Fair compensation needed

Disaster relief funds, charity organizations and the federal government are all designating money to compensate the families of victims of the Sept. 11 attacks. The government’s plan, included in the airline bailout bill, will attempt to supply victims’ family members with annual aid equal to the lost wages or salary. But organizations like the Red Cross have made plans to pay for immediate costs many families face without the primary breadwinner. Clearly, the intent of the federal government and the charitable organizations is of the most philanthropic and genuine nature, but they must work together to effectively and fairly distribute money to those severely impacted by the terrorist attacks.

Donations to charities and relief funds have reached nearly $1 billion. Charities that support other issues are concerned they will not receive much-needed donations as Americans give all they can to the disaster funds. Working with such a large amount of money, confusion is unavoidable among the 140 charities involved.

The federal government’s fund is primarily directed toward the families of those killed or injured, and it will most likely not help people who lost jobs, homes or business due to the disaster. With this in mind, the charities should focus on giving money to those who didn’t face a loss of life, but still suffer the financial consequences of the devastation. This will prevent overlapping of public and private compensation that would unfairly waste the donations or make instant millionaires of some while forcing others into welfare.

Each charity has its own missions and goals, and smaller charities have established their niche in communities. These groups will be able to see areas of need that the federal government could easily overlook. Neighborhood charities must take advantage of this strength and give support and help to those who might be exempt from federal assistance. The kind of people these organizations can contact – low-wage workers, single mothers and others struggling to keep afloat in New York – must be given at least temporary assistance during the immediate economic disaster there.
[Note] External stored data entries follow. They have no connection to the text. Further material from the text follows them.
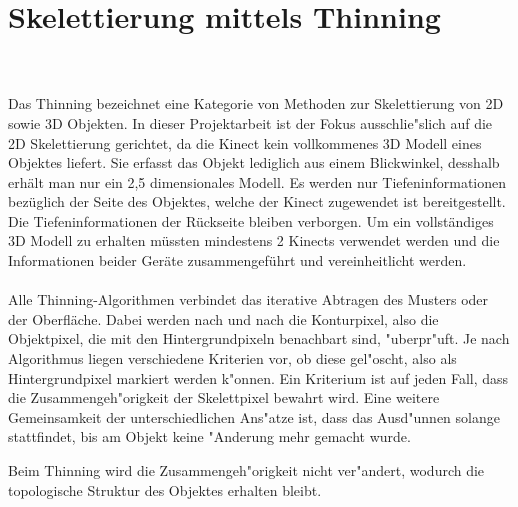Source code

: \section{Skelettierung mittels Thinning}
\\ \\
Das Thinning bezeichnet eine Kategorie von Methoden zur Skelettierung von 2D sowie 3D Objekten. In dieser Projektarbeit ist der Fokus ausschlie"slich auf die 2D Skelettierung gerichtet, da die Kinect kein vollkommenes 3D Modell eines Objektes liefert. Sie erfasst das Objekt lediglich aus einem Blickwinkel, desshalb erhält man nur ein 2,5 dimensionales Modell. Es werden nur Tiefeninformationen bezüglich der Seite des Objektes, welche der Kinect zugewendet ist bereitgestellt. Die  Tiefeninformationen der Rückseite bleiben verborgen. Um ein vollständiges 3D Modell zu erhalten müssten mindestens 2 Kinects verwendet werden und die Informationen beider Geräte zusammengeführt und vereinheitlicht werden. \\ \\
Alle Thinning-Algorithmen verbindet das iterative Abtragen des Musters oder der Oberfläche. Dabei werden nach und nach die Konturpixel, also die Objektpixel, die mit den Hintergrundpixeln benachbart sind, "uberpr"uft. Je nach Algorithmus liegen verschiedene Kriterien vor, ob diese gel"oscht, also als Hintergrundpixel markiert werden k"onnen. Ein Kriterium ist auf jeden Fall, dass die Zusammengeh"origkeit der Skelettpixel bewahrt wird. Eine weitere Gemeinsamkeit der unterschiedlichen Ans"atze ist, dass das Ausd"unnen solange stattfindet, bis am Objekt keine "Anderung mehr gemacht wurde.

Beim Thinning wird die Zusammengeh"origkeit nicht ver"andert, wodurch die topologische Struktur des Objektes erhalten bleibt. 

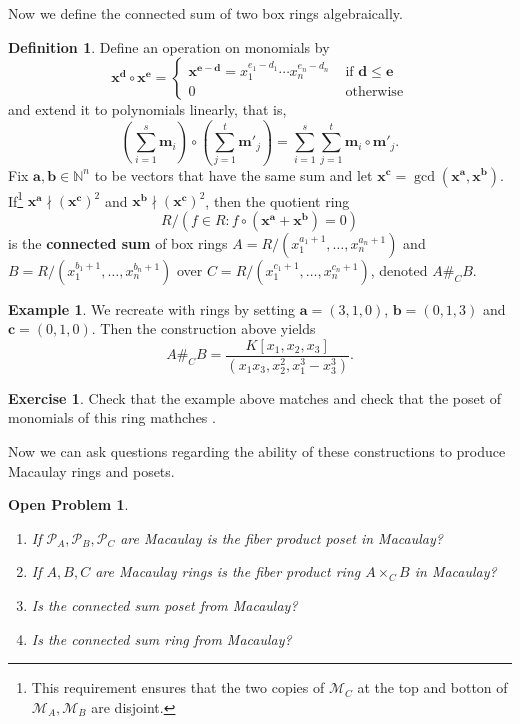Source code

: \documentclass[11pt]{amsart}
\newcommand{\N}{{\mathbb N}}
\newcommand{\ba}{{\mathbf a}}
\newcommand{\bb}{{\mathbf b}}
\newcommand{\bc}{{\mathbf c}}
\newcommand{\be}{{\mathbf e}}
\newcommand{\bx}{{\mathbf x}}
\newcommand{\M}{{\mathcal M}}
\renewcommand{\P}{{\mathcal P}}
\def\bm{\mathbf{m}}
\theoremstyle{plain} %
\newtheorem{oprobl}{Open Problem}
\theoremstyle{definition}
\newtheorem{defn}[thm]{Definition}
\newtheorem{ex}[thm]{Example}
\newtheorem{exer}[thm]{Exercise}
\theoremstyle{remark}
\numberwithin{equation}{section}  %
\begin{document}
Now we define the connected sum of two box rings algebraically.
\begin{tcolorbox}
\begin{defn}\label{def: connected sum rings}
Define an operation on monomials by 
\[
\bx^{\mathbf{d}} \circ \bx^\be= \begin{cases}
\bx^{\be-\mathbf{d}}=x_1^{e_1-d_1}\cdots x_n^{e_n-d_n} & \text{ if } \mathbf{d}\leq \be\\
0 & \text{ otherwise}
\end{cases}
\]
and extend it to polynomials linearly, that is, 
\[
(\sum_{i=1}^s \bm_i)\circ (\sum_{j=1}^t \bm'_j)=\sum_{i=1}^s\sum_{j=1}^t  \bm_i\circ \bm'_j.
\]
Fix $\ba, \bb\in \N^n$ to be vectors that have the same sum and let $\bx^\bc=\gcd(\bx^\ba, \bx^\bb)$. If\footnote[2]{This requirement ensures that the two copies of $\M_C$ at the top and botton of $\M_A, \M_B$ are disjoint.} $\bx^\ba \nmid (\bx^\bc)^2$ and $\bx^\bb \nmid (\bx^\bc)^2$, then the quotient ring
 \[
 R/(f\in R : f\circ(\bx^\ba+\bx^\bb)=0)
 \]
 is the {\bf connected sum} of  box rings $A=R/(x_1^{a_1+1},\ldots, x_n^{a_n+1})$ and $B=R/(x_1^{b_1+1},\ldots, x_n^{b_n+1})$ over  $C=R/(x_1^{c_1+1},\ldots, x_n^{c_n+1})$, denoted $A\#_C B$.
 \end{defn} 
\end{tcolorbox}

\begin{ex}
We recreate  with rings by setting $\ba=(3,1,0)$, $\bb=(0,1,3)$ and $\bc=(0,1,0)$. Then the construction above yields 
 \[
 A\#_C B=\frac{K[x_1,x_2,x_3]}{(x_1x_3, x_2^2, x_1^3-x_3^3)}.
 \]
\end{ex}

\begin{tcolorbox}[reset]
\begin{exer}
Check that the example above matches  and check that the poset of monomials of this ring mathches .
\end{exer}
\end{tcolorbox}

Now we can ask questions regarding the ability of these constructions to produce Macaulay rings and posets.

\begin{tcolorbox}[reset]
\begin{oprobl}\label{oprobl 4}
\begin{enumerate}
\item If $\P_A, \P_B,\P_C$ are Macaulay is the fiber product poset in  Macaulay?
\item If $A, B, C$ are Macaulay rings is the fiber product ring $A\times_C B$  in  Macaulay?
\item  Is the connected sum poset from  Macaulay?
\item Is the connected sum ring from  Macaulay? 
\end{enumerate}
\end{oprobl}
\end{tcolorbox}
\end{document}
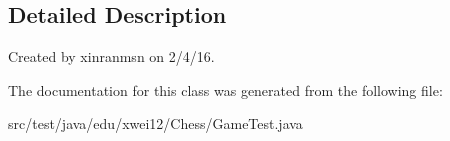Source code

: \subsection{Detailed Description}
Created by xinranmsn on 2/4/16. 

The documentation for this class was generated from the following file\+:\begin{DoxyCompactItemize}
\item 
src/test/java/edu/xwei12/\+Chess/Game\+Test.\+java\end{DoxyCompactItemize}
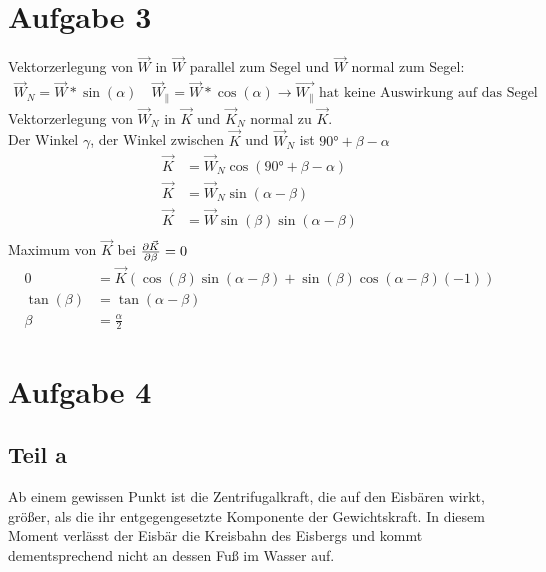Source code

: \documentclass[a4paper,10pt]{extarticle}
\begin{document}
  \section*{Aufgabe 3}
  Vektorzerlegung von $\vec{W}$ in $\vec{W}$ parallel zum Segel und $\vec{W}$ normal zum Segel:
  \begin{align*}
  \vec{W}_N = \vec{W}*\sin(\alpha) \quad \vec{W}_\parallel = \vec{W}*\cos(\alpha) \rightarrow \vec{W_\parallel} \mbox{ hat keine Auswirkung auf das Segel}
  \end{align*}
  Vektorzerlegung von $\vec{W}_N$ in $\vec{K}$ und $\vec{K}_N$ normal zu $\vec{K}$. \\
  Der Winkel $\gamma$, der Winkel zwischen $\vec{K}$ und $\vec{W}_N$ ist $\ang{90}+ \beta - \alpha$ \\
  \begin{align*}
  \vec{K}&=\vec{W}_N \cos({\ang{90} + \beta - \alpha}) \\
  \vec{K}&=\vec{W}_N \sin(\alpha - \beta) \\
  \vec{K}&=\vec{W} \sin(\beta) \sin(\alpha - \beta) \\
  \end{align*} 
  Maximum von $\vec{K}$ bei $\pdv{\vec{K}}{\beta}=0$
  \begin{align*}
  0 &= \vec{K}(\cos(\beta)\sin(\alpha - \beta) + \sin(\beta)\cos(\alpha - \beta)(-1)) \\
  \tan(\beta) &= \tan(\alpha - \beta) \\
  \beta &= \frac{\alpha}{2}
  \end{align*}

  \section*{Aufgabe 4}
  \subsection*{Teil a}
  Ab einem gewissen Punkt ist die Zentrifugalkraft, die auf den Eisbären wirkt, größer, als die ihr entgegengesetzte Komponente der Gewichtskraft. In diesem Moment verlässt der Eisbär die Kreisbahn des Eisbergs und kommt dementsprechend nicht an dessen Fuß im Wasser auf.  
\end{document}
The nation must not ignore the restaurant workers, janitors, window washers, maintenance employees and other low-paid individuals affected by the loss of their employers and workplaces.

Keeping track of the money will be an incredible challenge, and Attorney General John Ashcroft should take up New York Attorney General Eliot Spitzer’s offer to organize the process. As suggested by Spitzer, a computerized list of the beneficiaries would help sort out the mess of amounts and sources of donations. Organization is key during this situation; money issues are sticky even in the best of times. It would be unfortunate for the government and charities to unevenly spread the wealth available from the patriotic donations of Americans.